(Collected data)
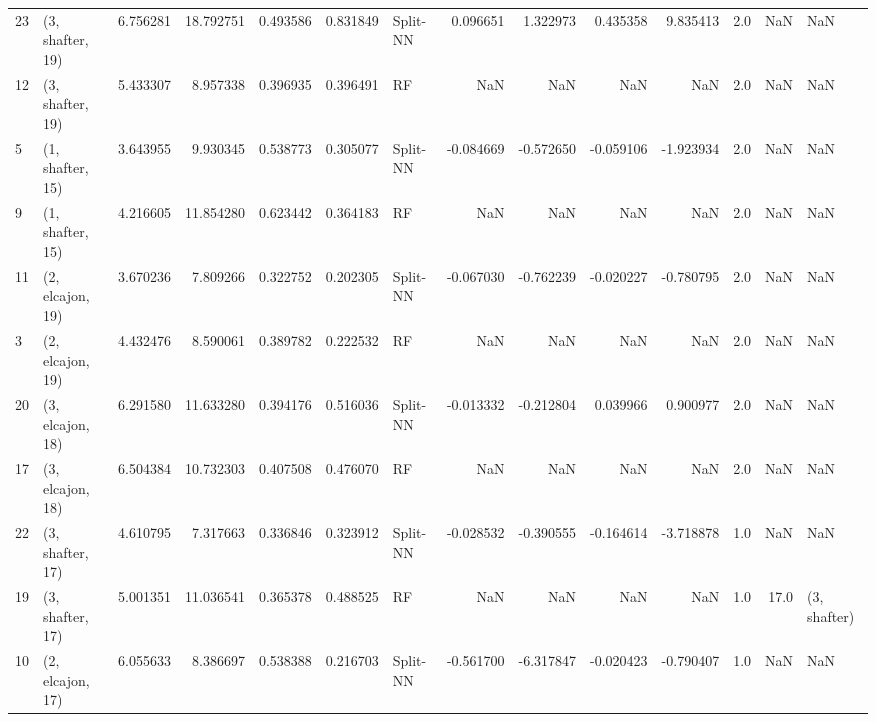 \begin{tabular}{llrrrrlrrrrrrl}
23 &  (3, shafter, 19) &   6.756281 &  18.792751 &   0.493586 &  0.831849 &    Split-NN &        0.096651 &      1.322973 &       0.435358 &     9.835413 &            2.0 &    NaN &              NaN \\
12 &  (3, shafter, 19) &   5.433307 &   8.957338 &   0.396935 &  0.396491 &          RF &             NaN &           NaN &            NaN &          NaN &            2.0 &    NaN &              NaN \\
5  &  (1, shafter, 15) &   3.643955 &   9.930345 &   0.538773 &  0.305077 &    Split-NN &       -0.084669 &     -0.572650 &      -0.059106 &    -1.923934 &            2.0 &    NaN &              NaN \\
9  &  (1, shafter, 15) &   4.216605 &  11.854280 &   0.623442 &  0.364183 &          RF &             NaN &           NaN &            NaN &          NaN &            2.0 &    NaN &              NaN \\
11 &  (2, elcajon, 19) &   3.670236 &   7.809266 &   0.322752 &  0.202305 &    Split-NN &       -0.067030 &     -0.762239 &      -0.020227 &    -0.780795 &            2.0 &    NaN &              NaN \\
3  &  (2, elcajon, 19) &   4.432476 &   8.590061 &   0.389782 &  0.222532 &          RF &             NaN &           NaN &            NaN &          NaN &            2.0 &    NaN &              NaN \\
20 &  (3, elcajon, 18) &   6.291580 &  11.633280 &   0.394176 &  0.516036 &    Split-NN &       -0.013332 &     -0.212804 &       0.039966 &     0.900977 &            2.0 &    NaN &              NaN \\
17 &  (3, elcajon, 18) &   6.504384 &  10.732303 &   0.407508 &  0.476070 &          RF &             NaN &           NaN &            NaN &          NaN &            2.0 &    NaN &              NaN \\
22 &  (3, shafter, 17) &   4.610795 &   7.317663 &   0.336846 &  0.323912 &    Split-NN &       -0.028532 &     -0.390555 &      -0.164614 &    -3.718878 &            1.0 &    NaN &              NaN \\
19 &  (3, shafter, 17) &   5.001351 &  11.036541 &   0.365378 &  0.488525 &          RF &             NaN &           NaN &            NaN &          NaN &            1.0 &   17.0 &     (3, shafter) \\
10 &  (2, elcajon, 17) &   6.055633 &   8.386697 &   0.538388 &  0.216703 &    Split-NN &       -0.561700 &     -6.317847 &      -0.020423 &    -0.790407 &            1.0 &    NaN &              NaN \\

\end{tabular}
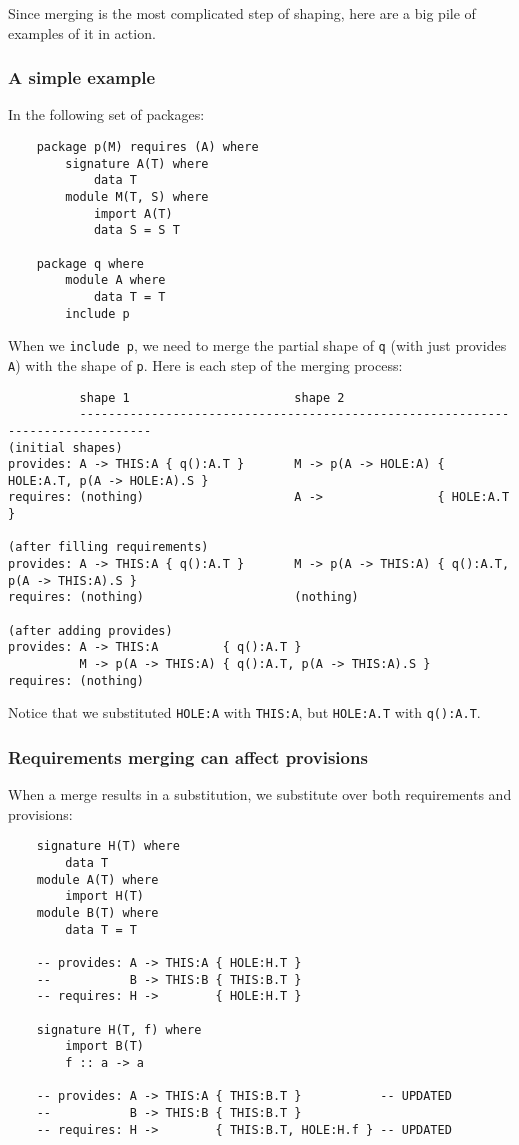 \documentclass{article}
\begin{document}
Since merging is the most complicated step of shaping, here are a big
pile of examples of it in action.

\subsubsection{A simple example}

In the following set of packages:

\begin{verbatim}
    package p(M) requires (A) where
        signature A(T) where
            data T
        module M(T, S) where
            import A(T)
            data S = S T

    package q where
        module A where
            data T = T
        include p
\end{verbatim}

When we \verb|include p|, we need to merge the partial shape
of \verb|q| (with just provides \verb|A|) with the shape
of \verb|p|.  Here is each step of the merging process:

\begin{verbatim}
          shape 1                       shape 2
          --------------------------------------------------------------------------------
(initial shapes)
provides: A -> THIS:A { q():A.T }       M -> p(A -> HOLE:A) { HOLE:A.T, p(A -> HOLE:A).S }
requires: (nothing)                     A ->                { HOLE:A.T }

(after filling requirements)
provides: A -> THIS:A { q():A.T }       M -> p(A -> THIS:A) { q():A.T, p(A -> THIS:A).S }
requires: (nothing)                     (nothing)

(after adding provides)
provides: A -> THIS:A         { q():A.T }
          M -> p(A -> THIS:A) { q():A.T, p(A -> THIS:A).S }
requires: (nothing)
\end{verbatim}

Notice that we substituted \verb|HOLE:A| with \verb|THIS:A|, but \verb|HOLE:A.T| with \verb|q():A.T|.

\subsubsection{Requirements merging can affect provisions}

When a merge results in a substitution, we substitute over both
requirements and provisions:

\begin{verbatim}
    signature H(T) where
        data T
    module A(T) where
        import H(T)
    module B(T) where
        data T = T

    -- provides: A -> THIS:A { HOLE:H.T }
    --           B -> THIS:B { THIS:B.T }
    -- requires: H ->        { HOLE:H.T }

    signature H(T, f) where
        import B(T)
        f :: a -> a

    -- provides: A -> THIS:A { THIS:B.T }           -- UPDATED
    --           B -> THIS:B { THIS:B.T }
    -- requires: H ->        { THIS:B.T, HOLE:H.f } -- UPDATED
\end{verbatim}
\end{document}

#### Exercise prompt:
Print every entry exactly. Pictures are not part of the copy.

#### Solution:
 \begin{tabular}{llrrrrlrrrrrrl}
23 &  (3, shafter, 19) &   6.756281 &  18.792751 &   0.493586 &  0.831849 &    Split-NN &        0.096651 &      1.322973 &       0.435358 &     9.835413 &            2.0 &    NaN &              NaN \\
12 &  (3, shafter, 19) &   5.433307 &   8.957338 &   0.396935 &  0.396491 &          RF &             NaN &           NaN &            NaN &          NaN &            2.0 &    NaN &              NaN \\
5  &  (1, shafter, 15) &   3.643955 &   9.930345 &   0.538773 &  0.305077 &    Split-NN &       -0.084669 &     -0.572650 &      -0.059106 &    -1.923934 &            2.0 &    NaN &              NaN \\
9  &  (1, shafter, 15) &   4.216605 &  11.854280 &   0.623442 &  0.364183 &          RF &             NaN &           NaN &            NaN &          NaN &            2.0 &    NaN &              NaN \\
11 &  (2, elcajon, 19) &   3.670236 &   7.809266 &   0.322752 &  0.202305 &    Split-NN &       -0.067030 &     -0.762239 &      -0.020227 &    -0.780795 &            2.0 &    NaN &              NaN \\
3  &  (2, elcajon, 19) &   4.432476 &   8.590061 &   0.389782 &  0.222532 &          RF &             NaN &           NaN &            NaN &          NaN &            2.0 &    NaN &              NaN \\
20 &  (3, elcajon, 18) &   6.291580 &  11.633280 &   0.394176 &  0.516036 &    Split-NN &       -0.013332 &     -0.212804 &       0.039966 &     0.900977 &            2.0 &    NaN &              NaN \\
17 &  (3, elcajon, 18) &   6.504384 &  10.732303 &   0.407508 &  0.476070 &          RF &             NaN &           NaN &            NaN &          NaN &            2.0 &    NaN &              NaN \\
22 &  (3, shafter, 17) &   4.610795 &   7.317663 &   0.336846 &  0.323912 &    Split-NN &       -0.028532 &     -0.390555 &      -0.164614 &    -3.718878 &            1.0 &    NaN &              NaN \\
19 &  (3, shafter, 17) &   5.001351 &  11.036541 &   0.365378 &  0.488525 &          RF &             NaN &           NaN &            NaN &          NaN &            1.0 &   17.0 &     (3, shafter) \\
10 &  (2, elcajon, 17) &   6.055633 &   8.386697 &   0.538388 &  0.216703 &    Split-NN &       -0.561700 &     -6.317847 &      -0.020423 &    -0.790407 &            1.0 &    NaN &              NaN \\

\end{tabular}
 \documentclass{article}
\begin{document}
Since merging is the most complicated step of shaping, here are a big
pile of examples of it in action.

\subsubsection{A simple example}

In the following set of packages:

\begin{verbatim}
    package p(M) requires (A) where
        signature A(T) where
            data T
        module M(T, S) where
            import A(T)
            data S = S T

    package q where
        module A where
            data T = T
        include p
\end{verbatim}

When we \verb|include p|, we need to merge the partial shape
of \verb|q| (with just provides \verb|A|) with the shape
of \verb|p|.  Here is each step of the merging process:

\begin{verbatim}
          shape 1                       shape 2
          --------------------------------------------------------------------------------
(initial shapes)
provides: A -> THIS:A { q():A.T }       M -> p(A -> HOLE:A) { HOLE:A.T, p(A -> HOLE:A).S }
requires: (nothing)                     A ->                { HOLE:A.T }

(after filling requirements)
provides: A -> THIS:A { q():A.T }       M -> p(A -> THIS:A) { q():A.T, p(A -> THIS:A).S }
requires: (nothing)                     (nothing)

(after adding provides)
provides: A -> THIS:A         { q():A.T }
          M -> p(A -> THIS:A) { q():A.T, p(A -> THIS:A).S }
requires: (nothing)
\end{verbatim}

Notice that we substituted \verb|HOLE:A| with \verb|THIS:A|, but \verb|HOLE:A.T| with \verb|q():A.T|.

\subsubsection{Requirements merging can affect provisions}

When a merge results in a substitution, we substitute over both
requirements and provisions:

\begin{verbatim}
    signature H(T) where
        data T
    module A(T) where
        import H(T)
    module B(T) where
        data T = T

    -- provides: A -> THIS:A { HOLE:H.T }
    --           B -> THIS:B { THIS:B.T }
    -- requires: H ->        { HOLE:H.T }

    signature H(T, f) where
        import B(T)
        f :: a -> a

    -- provides: A -> THIS:A { THIS:B.T }           -- UPDATED
    --           B -> THIS:B { THIS:B.T }
    -- requires: H ->        { THIS:B.T, HOLE:H.f } -- UPDATED
\end{verbatim}
\end{document}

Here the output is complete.